_Prompt_.
Take the lines below between the one holding "public if they" and the one holding "counterarguments. In contrast, to", inclusive, and copy them exactly. Add nothing.
#### Available data
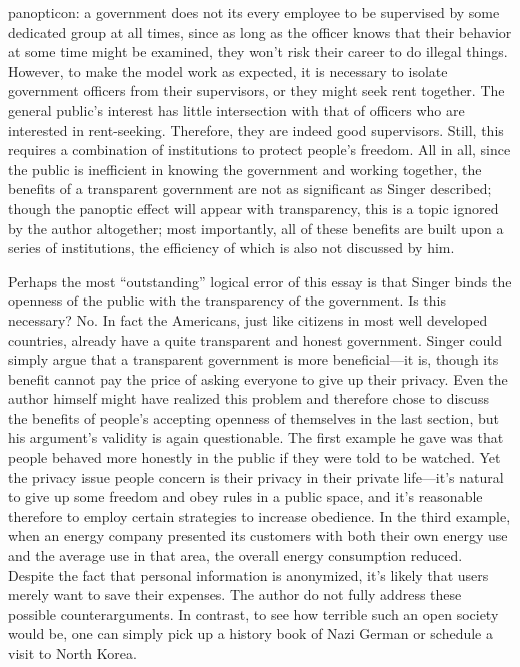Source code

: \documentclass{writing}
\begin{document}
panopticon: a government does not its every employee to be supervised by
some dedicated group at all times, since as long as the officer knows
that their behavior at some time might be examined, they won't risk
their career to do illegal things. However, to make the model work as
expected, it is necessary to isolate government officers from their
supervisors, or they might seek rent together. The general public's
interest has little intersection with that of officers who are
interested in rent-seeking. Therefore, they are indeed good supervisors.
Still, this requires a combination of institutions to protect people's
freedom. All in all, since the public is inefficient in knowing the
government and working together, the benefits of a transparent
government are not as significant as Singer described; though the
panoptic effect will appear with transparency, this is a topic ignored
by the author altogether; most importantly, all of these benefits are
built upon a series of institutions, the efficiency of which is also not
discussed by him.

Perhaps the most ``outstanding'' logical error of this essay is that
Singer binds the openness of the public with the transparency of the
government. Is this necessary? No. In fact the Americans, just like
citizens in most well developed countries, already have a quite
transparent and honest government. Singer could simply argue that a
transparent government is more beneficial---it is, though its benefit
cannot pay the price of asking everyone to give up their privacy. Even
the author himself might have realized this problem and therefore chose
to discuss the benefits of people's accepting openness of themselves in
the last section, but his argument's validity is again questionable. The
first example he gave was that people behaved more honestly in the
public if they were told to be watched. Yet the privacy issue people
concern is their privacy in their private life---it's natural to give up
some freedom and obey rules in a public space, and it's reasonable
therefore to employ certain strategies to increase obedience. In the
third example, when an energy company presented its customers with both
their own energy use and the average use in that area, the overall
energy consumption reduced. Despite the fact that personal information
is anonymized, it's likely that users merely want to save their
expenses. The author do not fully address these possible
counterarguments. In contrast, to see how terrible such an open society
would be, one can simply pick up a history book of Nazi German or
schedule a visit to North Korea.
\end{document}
########
#### Available data
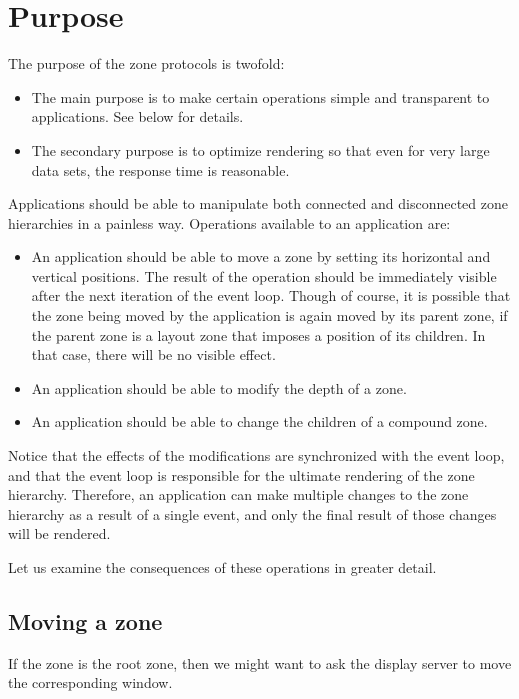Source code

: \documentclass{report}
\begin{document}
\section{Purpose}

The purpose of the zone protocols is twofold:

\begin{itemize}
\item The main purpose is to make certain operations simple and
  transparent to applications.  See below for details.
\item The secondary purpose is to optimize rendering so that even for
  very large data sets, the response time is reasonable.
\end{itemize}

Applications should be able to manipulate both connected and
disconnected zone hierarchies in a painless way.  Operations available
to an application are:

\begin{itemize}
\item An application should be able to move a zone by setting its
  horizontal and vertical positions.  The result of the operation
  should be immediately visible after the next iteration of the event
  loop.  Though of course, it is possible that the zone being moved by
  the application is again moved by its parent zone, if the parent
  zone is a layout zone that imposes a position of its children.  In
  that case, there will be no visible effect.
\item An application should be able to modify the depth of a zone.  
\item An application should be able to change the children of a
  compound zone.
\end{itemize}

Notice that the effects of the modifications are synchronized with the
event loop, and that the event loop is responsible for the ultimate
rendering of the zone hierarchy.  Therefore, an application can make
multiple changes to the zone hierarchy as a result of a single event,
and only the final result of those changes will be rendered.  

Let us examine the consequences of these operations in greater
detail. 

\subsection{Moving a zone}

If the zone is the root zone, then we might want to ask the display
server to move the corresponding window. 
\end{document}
########
_Reply to the task_.
public if they were told to be watched. Yet the privacy issue people
concern is their privacy in their private life---it's natural to give up
some freedom and obey rules in a public space, and it's reasonable
therefore to employ certain strategies to increase obedience. In the
third example, when an energy company presented its customers with both
their own energy use and the average use in that area, the overall
energy consumption reduced. Despite the fact that personal information
is anonymized, it's likely that users merely want to save their
expenses. The author do not fully address these possible
counterarguments. In contrast, to see how terrible such an open society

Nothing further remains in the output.